Opinião

(Im)penhorabilidade de imóvel alienado fiduciariamente em execução de débito condominial

Autor

  • Otávio Augusto Barroso Miotto

    é especialista em Direito Empresarial Aplicado pela Faculdade da Indústria formado em Direito pelo Centro Universitário Curitiba e graduando em Ciências Contábeis pela Fundação Instituto de Pesquisas Contábeis Atuariais e Financeiras.

27 de dezembro de 2023, 7h11

A Lei 9.514 de 1997, que regulamenta a alienação fiduciária de bens imóveis, transformou as modalidades de garantia de compra e venda de imóveis no país. Diante da segurança jurídica propiciada pelo instituto no que tange ao célere procedimento executório, promovido extrajudicialmente pelos registros de imóveis, os efeitos dessa modalidade de garantia foram extremamente mais vantajosos do que a utilização da hipoteca para os financiamentos imobiliários.

Tais informações são resultados da funcionalidade da alienação fiduciária pelos credores e bancos financiadores, como forma de garantia aos contratos de compra e venda, propiciando uma redução de risco às detentoras do crédito e, no caso das instituições financeiras, uma possibilidade de redução dos juros da contratação.

Todavia, a possibilidade de penhora sobre bem alienado fiduciariamente por despesas condominiais tem sido objeto de muitas discussões no âmbito jurídico do país.

Em decisão proferida recentemente pela 3ª Turma do Superior Tribunal de Justiça (REsp 2.036.289/RS), entendeu a ministra relatora Nancy Andrighi, em seu voto, “que o imóvel alienado fiduciariamente, não pode ser penhorado em execução de despesas condominiais de responsabilidade do devedor fiduciante”.

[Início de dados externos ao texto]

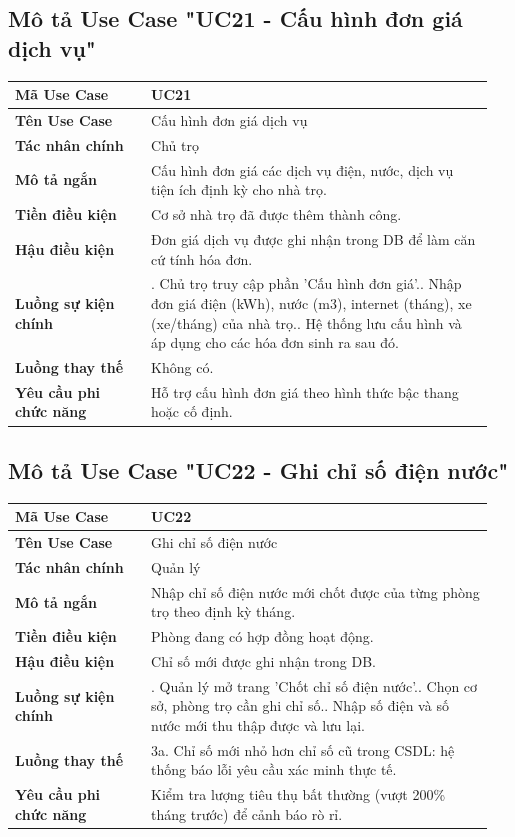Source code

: \documentclass[a4paper,oneside]{report}
\begin{document}
\subsection{Mô tả Use Case "UC21 - Cấu hình đơn giá dịch vụ"}

\begin{longtable}[]{@{}>{\RaggedRight\arraybackslash}p{0.27\linewidth}>{\RaggedRight\arraybackslash}p{0.68\linewidth}@{}}
\toprule
\textbf{Mã Use Case} & UC21\tabularnewline
\midrule
\endhead
\textbf{Tên Use Case} & Cấu hình đơn giá dịch vụ\tabularnewline
\textbf{Tác nhân chính} & Chủ trọ\tabularnewline
\textbf{Mô tả ngắn} & Cấu hình đơn giá các dịch vụ điện, nước, dịch vụ
tiện ích định kỳ cho nhà trọ.\tabularnewline
\textbf{Tiền điều kiện} & Cơ sở nhà trọ đã được thêm thành
công.\tabularnewline
\textbf{Hậu điều kiện} & Đơn giá dịch vụ được ghi nhận trong DB để làm
căn cứ tính hóa đơn.\tabularnewline
\textbf{Luồng sự kiện chính} & 1. Chủ trọ truy cập
phần 'Cấu hình đơn giá'.\newline 2. Nhập đơn giá điện (kWh), nước
(m3), internet (tháng), xe (xe/tháng) của nhà trọ.\newline 3. Hệ
thống lưu cấu hình và áp dụng cho các hóa đơn sinh ra sau
đó.\tabularnewline
\textbf{Luồng thay thế} & Không có.\tabularnewline
\textbf{Yêu cầu phi chức năng} & Hỗ trợ cấu hình đơn giá theo hình thức
bậc thang hoặc cố định.\tabularnewline
\bottomrule
\end{longtable}

\subsection{Mô tả Use Case "UC22 - Ghi chỉ số điện nước"}

\begin{longtable}[]{@{}>{\RaggedRight\arraybackslash}p{0.27\linewidth}>{\RaggedRight\arraybackslash}p{0.68\linewidth}@{}}
\toprule
\textbf{Mã Use Case} & UC22\tabularnewline
\midrule
\endhead
\textbf{Tên Use Case} & Ghi chỉ số điện nước\tabularnewline
\textbf{Tác nhân chính} & Quản lý\tabularnewline
\textbf{Mô tả ngắn} & Nhập chỉ số điện nước mới chốt được của từng phòng
trọ theo định kỳ tháng.\tabularnewline
\textbf{Tiền điều kiện} & Phòng đang có hợp đồng hoạt
động.\tabularnewline
\textbf{Hậu điều kiện} & Chỉ số mới được ghi nhận trong
DB.\tabularnewline
\textbf{Luồng sự kiện chính} & 1. Quản lý mở trang
'Chốt chỉ số điện nước'.\newline 2. Chọn cơ sở, phòng trọ cần ghi
chỉ số.\newline 3. Nhập số điện và số nước mới thu thập được và lưu
lại.\tabularnewline
\textbf{Luồng thay thế} & 3a. Chỉ số mới nhỏ hơn chỉ số cũ trong CSDL:
hệ thống báo lỗi yêu cầu xác minh thực tế.\tabularnewline
\textbf{Yêu cầu phi chức năng} & Kiểm tra lượng tiêu thụ bất thường
(vượt 200\% tháng trước) để cảnh báo rò rỉ.\tabularnewline
\bottomrule
\end{longtable}
\end{document}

Na decisão, a ministra asseverou que a classificação de uma “obrigação como propter rem dependerá de como estará regulamentada pelo ordenamento jurídico e, no que se refere aos débitos condominiais, o caráter da ambulatoriedade é retirado do artigo 1.345 do CC”.

Segue sua fundamentação no sentido de que, “em razão da lei, os débitos em relação ao condomínio são de responsabilidade do titular do direito real, tão somente por estar nessa posição jurídica, assim, qualquer pessoa que o suceda assumirá essa obrigação”.

Destacou, ainda, que nesse caso específico, “ficou consignado que as despesas condominiais compreendidas como obrigações propter rem são de responsabilidade daquele que detém a qualidade de proprietário da unidade imobiliária, ou ainda pelo título de um dos aspectos da propriedade, tais como a posse, o gozo ou a fruição, desde que esse tenha estabelecido relação jurídica direta com o condomínio”.

Ora, no entendimento da 3ª Turma do STJ, a responsabilidade do devedor fiduciante pelo pagamento das despesas condominiais, enquanto ele estiver na posse direto do imóvel, passou a definir acerca da possibilidade da penhora do imóvel em eventual ação de execução das despesas.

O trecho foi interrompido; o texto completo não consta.